From Python 3.5 onwards, programmers can use the Glob() function to find files recursively. In Python, the glob module plays a significant role in retrieving files & pathnames that match with the specified pattern passed as its parameter. The glob's pattern rule follows standard Unix path expansion rules. According to researchers and programmers, a benchmarks test was done and it is found that the glob technique is faster than other methods for matching pathnames within directories. With glob, programmers can operate wildcards ("*, ?, etc.) other than string-based searching to extract the path retrieval mechanism in a simpler and efficient manner.

Syntax: glob() and iglob():

glob.glob(path_name, *, recursive = False)
glob.iglob(path_name, *, recursive = False)

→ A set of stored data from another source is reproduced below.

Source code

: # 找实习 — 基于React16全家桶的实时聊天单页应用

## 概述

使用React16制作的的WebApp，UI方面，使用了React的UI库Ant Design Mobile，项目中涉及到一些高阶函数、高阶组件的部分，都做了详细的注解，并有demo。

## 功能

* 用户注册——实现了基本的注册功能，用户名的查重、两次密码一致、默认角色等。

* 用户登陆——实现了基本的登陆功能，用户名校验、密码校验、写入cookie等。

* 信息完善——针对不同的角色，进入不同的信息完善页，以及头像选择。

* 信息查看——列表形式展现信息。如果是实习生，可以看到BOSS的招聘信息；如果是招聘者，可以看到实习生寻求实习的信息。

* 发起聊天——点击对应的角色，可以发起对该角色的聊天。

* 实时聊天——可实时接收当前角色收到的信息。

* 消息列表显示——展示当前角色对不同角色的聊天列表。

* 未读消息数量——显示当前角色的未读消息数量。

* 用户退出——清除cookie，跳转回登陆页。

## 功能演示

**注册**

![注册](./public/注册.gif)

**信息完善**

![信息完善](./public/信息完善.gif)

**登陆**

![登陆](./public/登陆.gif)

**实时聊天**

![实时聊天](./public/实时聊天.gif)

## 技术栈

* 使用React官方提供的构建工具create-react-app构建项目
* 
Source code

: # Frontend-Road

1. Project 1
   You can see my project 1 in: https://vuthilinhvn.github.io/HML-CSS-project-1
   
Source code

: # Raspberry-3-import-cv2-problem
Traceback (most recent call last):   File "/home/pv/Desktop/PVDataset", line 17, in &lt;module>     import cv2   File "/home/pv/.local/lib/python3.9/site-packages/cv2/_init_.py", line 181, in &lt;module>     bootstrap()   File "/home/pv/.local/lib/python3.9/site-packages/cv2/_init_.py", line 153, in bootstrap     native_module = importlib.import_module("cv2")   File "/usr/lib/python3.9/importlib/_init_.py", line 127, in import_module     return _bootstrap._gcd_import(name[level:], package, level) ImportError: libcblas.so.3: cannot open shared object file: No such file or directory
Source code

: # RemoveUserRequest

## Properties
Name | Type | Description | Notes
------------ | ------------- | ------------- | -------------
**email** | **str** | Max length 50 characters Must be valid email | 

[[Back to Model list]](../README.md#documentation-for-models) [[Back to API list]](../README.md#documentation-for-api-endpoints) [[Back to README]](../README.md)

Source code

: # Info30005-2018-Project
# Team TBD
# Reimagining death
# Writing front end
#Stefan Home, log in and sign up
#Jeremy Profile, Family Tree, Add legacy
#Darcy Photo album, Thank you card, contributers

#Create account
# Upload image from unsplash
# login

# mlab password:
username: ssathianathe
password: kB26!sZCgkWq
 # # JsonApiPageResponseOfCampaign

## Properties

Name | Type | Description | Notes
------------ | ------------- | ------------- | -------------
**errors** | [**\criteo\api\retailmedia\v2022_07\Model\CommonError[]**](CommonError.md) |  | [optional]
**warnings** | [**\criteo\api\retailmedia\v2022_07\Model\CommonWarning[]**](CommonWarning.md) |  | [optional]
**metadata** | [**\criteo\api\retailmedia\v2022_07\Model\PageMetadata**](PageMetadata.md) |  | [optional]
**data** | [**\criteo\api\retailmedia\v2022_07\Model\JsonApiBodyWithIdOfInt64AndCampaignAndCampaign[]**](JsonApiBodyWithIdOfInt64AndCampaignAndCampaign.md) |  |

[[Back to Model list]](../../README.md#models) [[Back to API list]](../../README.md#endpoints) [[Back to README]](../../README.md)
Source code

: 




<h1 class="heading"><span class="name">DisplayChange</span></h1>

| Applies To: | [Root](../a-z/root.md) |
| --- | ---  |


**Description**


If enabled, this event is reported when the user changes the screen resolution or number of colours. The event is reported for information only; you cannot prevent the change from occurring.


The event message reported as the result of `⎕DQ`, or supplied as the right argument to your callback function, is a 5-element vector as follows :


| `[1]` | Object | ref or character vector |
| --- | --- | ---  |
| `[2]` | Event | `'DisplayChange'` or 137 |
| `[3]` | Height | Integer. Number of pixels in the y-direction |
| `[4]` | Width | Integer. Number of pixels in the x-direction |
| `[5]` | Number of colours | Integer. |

By default, the recursive value is set to false.

Program:

import glob
print('Explicitly mentioned file :')
for n in glob.glob('/home/karlos/Desktop/stechies/anyfile.txt'):
    print(n)
  
# The '*' pattern 
print('\n Fetch all with wildcard * :')
for n in glob.glob('/home/karlos/Desktop/stechies/*\n'):
    print(n)
# The '?' pattern
print('\n Searching with wildcard ? :')
for n in glob.glob('/home/karlos/Desktop/stechies/data?.txt \n'):
    print(n)
# The [0-9] pattern
print('\n Searching with wildcard having number ranges :')
for n in glob.glob('/home/karlos/Desktop/stechies/*[0-9].* \n'):
    print(n)

Output:

Explanation:

First, we have to import the glob module. Then we have to use the glob() method where we will pass the path that will look for all the subdirectories and print it using the print() function. Next, we will use different patterns such as * (asterisk), ? (wildcard), and [range] to the end of the path so that it can fetch and display all the folders existing within that subfolder.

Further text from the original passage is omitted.